Романтическая незнакомка удалялась по коридору, ну да – гений чистой красоты, хотя и увиденный со спины; но вообще-то восхитительная Катя Гарамова не только благодаря росту и магической внешности своей была звездой скульптурного факультета, да и культовой для всей Академии художеств фигурой, как же, это и сам Германтов сразу понял, когда случайно заглянул в скульптурную мастерскую… Конечно, женщина-скульптор – это и вовсе нонсенс, и исключения из правила, к примеру, талантливые исключения по фамилии Голубкина или Мухина, в расчёт им по причинам юношеского максимализма не принимались, однако Германтов сразу понял…

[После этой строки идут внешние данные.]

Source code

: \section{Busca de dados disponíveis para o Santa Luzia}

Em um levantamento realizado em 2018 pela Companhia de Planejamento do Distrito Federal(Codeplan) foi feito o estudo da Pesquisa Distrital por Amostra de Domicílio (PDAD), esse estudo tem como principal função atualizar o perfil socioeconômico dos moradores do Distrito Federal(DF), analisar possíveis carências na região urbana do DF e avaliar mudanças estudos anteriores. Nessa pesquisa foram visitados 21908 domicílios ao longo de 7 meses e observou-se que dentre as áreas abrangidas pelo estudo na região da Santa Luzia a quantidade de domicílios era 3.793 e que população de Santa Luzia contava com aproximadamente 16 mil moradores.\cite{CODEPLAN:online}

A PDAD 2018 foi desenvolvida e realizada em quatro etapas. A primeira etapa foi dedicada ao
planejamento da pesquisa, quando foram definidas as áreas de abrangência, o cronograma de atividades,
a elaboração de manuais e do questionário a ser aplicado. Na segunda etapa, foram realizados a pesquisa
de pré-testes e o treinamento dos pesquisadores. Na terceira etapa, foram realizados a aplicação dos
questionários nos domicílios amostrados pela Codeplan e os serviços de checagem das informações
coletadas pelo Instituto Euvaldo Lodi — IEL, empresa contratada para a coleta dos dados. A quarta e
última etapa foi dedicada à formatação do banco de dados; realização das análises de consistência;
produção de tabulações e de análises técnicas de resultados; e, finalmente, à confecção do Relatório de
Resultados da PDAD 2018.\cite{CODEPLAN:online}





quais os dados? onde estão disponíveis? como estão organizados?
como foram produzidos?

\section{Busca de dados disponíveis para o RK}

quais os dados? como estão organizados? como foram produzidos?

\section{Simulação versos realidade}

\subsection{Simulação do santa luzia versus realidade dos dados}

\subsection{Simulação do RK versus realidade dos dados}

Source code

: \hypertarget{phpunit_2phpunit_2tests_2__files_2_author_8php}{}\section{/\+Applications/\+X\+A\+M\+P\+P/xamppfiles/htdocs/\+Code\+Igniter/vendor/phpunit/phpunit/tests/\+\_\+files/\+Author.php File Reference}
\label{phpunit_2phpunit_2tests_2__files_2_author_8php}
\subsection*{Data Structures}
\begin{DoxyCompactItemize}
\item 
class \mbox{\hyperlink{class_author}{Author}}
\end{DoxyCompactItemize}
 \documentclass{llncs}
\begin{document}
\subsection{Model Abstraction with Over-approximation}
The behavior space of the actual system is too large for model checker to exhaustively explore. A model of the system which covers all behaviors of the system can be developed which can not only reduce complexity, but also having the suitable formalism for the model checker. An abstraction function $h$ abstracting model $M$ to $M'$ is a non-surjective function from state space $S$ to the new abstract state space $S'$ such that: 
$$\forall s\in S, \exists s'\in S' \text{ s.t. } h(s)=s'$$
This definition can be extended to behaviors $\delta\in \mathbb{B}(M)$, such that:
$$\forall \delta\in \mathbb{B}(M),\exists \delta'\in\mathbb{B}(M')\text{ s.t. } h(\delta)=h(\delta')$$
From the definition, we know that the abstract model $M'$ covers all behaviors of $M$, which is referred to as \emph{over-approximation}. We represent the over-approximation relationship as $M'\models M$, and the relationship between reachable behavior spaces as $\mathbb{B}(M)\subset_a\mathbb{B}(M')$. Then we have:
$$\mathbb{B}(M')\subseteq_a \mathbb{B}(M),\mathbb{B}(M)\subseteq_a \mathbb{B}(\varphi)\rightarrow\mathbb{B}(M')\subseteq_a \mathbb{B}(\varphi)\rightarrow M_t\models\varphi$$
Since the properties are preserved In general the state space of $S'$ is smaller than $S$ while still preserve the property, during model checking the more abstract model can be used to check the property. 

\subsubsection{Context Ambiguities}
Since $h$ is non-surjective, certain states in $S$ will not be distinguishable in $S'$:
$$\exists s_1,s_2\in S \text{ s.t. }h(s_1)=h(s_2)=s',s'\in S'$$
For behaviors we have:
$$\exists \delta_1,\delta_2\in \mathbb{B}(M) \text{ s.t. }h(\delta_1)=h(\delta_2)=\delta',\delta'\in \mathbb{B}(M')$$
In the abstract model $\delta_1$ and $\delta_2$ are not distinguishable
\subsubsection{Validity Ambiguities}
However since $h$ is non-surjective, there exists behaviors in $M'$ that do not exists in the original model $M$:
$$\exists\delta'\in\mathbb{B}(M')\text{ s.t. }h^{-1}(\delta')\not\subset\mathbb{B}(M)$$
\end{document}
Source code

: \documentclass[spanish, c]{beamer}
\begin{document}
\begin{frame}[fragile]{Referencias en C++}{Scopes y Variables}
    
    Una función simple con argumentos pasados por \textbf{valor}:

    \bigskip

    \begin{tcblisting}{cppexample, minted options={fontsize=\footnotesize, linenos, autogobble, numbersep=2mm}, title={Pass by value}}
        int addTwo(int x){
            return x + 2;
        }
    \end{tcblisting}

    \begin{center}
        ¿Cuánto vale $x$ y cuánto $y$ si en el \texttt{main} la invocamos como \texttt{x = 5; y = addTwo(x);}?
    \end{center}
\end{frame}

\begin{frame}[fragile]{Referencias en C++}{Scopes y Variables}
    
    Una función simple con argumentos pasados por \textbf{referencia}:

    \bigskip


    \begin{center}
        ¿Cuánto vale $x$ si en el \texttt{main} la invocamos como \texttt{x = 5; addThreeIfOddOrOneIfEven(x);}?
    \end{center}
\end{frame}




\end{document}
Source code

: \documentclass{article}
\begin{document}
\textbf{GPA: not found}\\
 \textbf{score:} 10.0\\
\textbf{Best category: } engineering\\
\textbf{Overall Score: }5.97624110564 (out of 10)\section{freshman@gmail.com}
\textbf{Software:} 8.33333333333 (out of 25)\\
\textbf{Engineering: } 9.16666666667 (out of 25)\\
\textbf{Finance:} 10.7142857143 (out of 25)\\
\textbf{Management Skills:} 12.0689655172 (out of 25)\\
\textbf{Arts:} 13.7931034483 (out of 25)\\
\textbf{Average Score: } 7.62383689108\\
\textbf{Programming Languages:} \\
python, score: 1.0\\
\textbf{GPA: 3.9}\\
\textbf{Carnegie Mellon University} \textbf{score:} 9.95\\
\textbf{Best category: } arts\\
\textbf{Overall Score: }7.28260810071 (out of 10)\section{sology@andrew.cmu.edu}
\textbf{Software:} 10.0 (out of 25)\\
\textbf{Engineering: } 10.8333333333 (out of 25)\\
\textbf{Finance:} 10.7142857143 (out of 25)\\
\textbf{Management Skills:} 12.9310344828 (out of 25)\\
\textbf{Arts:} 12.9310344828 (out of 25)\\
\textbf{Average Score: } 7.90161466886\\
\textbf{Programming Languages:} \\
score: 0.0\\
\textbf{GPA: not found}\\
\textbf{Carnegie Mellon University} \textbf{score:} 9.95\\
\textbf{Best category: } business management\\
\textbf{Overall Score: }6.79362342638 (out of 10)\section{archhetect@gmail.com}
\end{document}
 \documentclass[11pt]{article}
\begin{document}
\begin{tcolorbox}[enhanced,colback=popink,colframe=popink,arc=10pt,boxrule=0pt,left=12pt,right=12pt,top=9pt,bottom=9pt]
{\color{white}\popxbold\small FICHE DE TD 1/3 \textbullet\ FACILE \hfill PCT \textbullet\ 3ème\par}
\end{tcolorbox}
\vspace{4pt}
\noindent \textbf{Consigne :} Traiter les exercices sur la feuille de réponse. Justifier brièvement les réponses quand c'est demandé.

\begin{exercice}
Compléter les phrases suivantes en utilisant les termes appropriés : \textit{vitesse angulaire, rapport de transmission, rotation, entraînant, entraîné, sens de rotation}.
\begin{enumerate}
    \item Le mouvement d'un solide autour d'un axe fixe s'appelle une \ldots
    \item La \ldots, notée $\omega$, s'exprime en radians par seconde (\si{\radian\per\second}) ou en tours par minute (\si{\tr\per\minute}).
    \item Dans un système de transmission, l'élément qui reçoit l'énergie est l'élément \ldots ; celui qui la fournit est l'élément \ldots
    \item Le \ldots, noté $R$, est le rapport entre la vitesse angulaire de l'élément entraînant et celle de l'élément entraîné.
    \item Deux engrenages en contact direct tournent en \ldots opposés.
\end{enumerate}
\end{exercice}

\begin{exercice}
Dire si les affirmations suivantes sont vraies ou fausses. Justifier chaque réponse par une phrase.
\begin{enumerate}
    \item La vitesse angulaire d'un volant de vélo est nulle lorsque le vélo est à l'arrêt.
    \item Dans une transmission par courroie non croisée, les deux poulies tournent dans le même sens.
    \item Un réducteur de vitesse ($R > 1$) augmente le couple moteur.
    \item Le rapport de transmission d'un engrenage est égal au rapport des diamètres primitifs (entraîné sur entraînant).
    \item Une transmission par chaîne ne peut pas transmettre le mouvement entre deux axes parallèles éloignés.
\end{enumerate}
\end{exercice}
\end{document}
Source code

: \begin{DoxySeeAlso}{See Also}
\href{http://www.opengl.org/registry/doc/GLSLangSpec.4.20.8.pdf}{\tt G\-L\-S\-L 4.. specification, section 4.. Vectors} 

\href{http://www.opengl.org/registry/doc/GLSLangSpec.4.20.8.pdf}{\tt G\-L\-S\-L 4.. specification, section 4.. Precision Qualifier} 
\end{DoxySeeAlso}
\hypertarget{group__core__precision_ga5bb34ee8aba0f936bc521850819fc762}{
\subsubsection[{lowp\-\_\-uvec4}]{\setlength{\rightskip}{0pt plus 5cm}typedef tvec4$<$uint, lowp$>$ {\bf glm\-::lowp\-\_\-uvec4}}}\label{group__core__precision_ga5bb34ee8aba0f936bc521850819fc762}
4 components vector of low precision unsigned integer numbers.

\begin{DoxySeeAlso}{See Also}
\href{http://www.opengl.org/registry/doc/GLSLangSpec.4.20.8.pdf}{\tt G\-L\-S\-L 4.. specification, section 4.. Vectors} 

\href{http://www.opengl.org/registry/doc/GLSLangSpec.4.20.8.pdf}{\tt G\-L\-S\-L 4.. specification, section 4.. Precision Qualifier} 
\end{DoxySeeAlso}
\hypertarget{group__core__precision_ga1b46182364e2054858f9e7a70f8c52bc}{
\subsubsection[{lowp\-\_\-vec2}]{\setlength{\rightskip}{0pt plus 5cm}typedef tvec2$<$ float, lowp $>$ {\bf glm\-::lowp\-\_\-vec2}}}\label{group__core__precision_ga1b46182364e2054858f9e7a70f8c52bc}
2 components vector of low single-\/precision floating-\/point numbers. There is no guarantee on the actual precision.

Да, Кате вслед говорили: на Пилецкую из «Разных судеб» похожа, только лучше; и не только на отечественную Пилецкую, заметим, на другую Екатерину, Катрин то есть, ту Катрин, что в воздушных «Шербурских зонтиках» и «Девушках из Рошфора» нас очаровала-сразила, тоже была похожа, и тоже – как ни фантастично это утверждение! – лучше её, из-за живой изменчивости, была. И ещё, к примеру, на Ванессу Редгрейв, чуть более брутальную, чем невесомо-сказочная француженка, была похожа. Вспомните-ка рослую англичанку с красивой посадкой головы, классическими чертами веснушчатого лица – так вот Катя, на самом-то деле ни на кого не похожая, напоминала всё же, при первом быстром взгляде на неё, ту, молодую, породистую и – без шпильки не обойтись – тогда не помешавшуюся ещё на левацкой политике Ванессу Редгрейв, которую мы увидели в «Блоу-ап»; гордая стать и прямой нос, большие серые глаза, подбородок, в котором ощущались твёрдость и сила; похожа, но «только лучше», несомненно – лучше. Да ко всему Катя и нравом-норовом необузданным отличалась, нежданно вспыхивала – она затмевала всех тех, с кем сравнивали её, естественностью, пожалуй, – сверхъестественностью своей; кстати, на рослой веснушчатой экранной красавице англичанке, когда появилась она после показа «Блоу-ап» перед журналистами, была точно такая же, как на Кате, красно-клетчатая короткая юбка из «шотландки», да, как на Кате, а вовсе не наоборот – Катя гордилась тем, что сшила свою красно-клетчатую чудо-юбку, мгновенно распадавшуюся от еле слышного треска тончайшей молнии, года за два, а то и за три до просмотра знаменитой картины Антониони. Однако, на беду свою, Катя была не только внешне схожа со статными прекрасными кинодивами нашей молодости, но в отличие от них, удачливых в лицедейских одарённостях своих, ещё и чертовски талантлива в ваянии, чертовски опасно талантлива!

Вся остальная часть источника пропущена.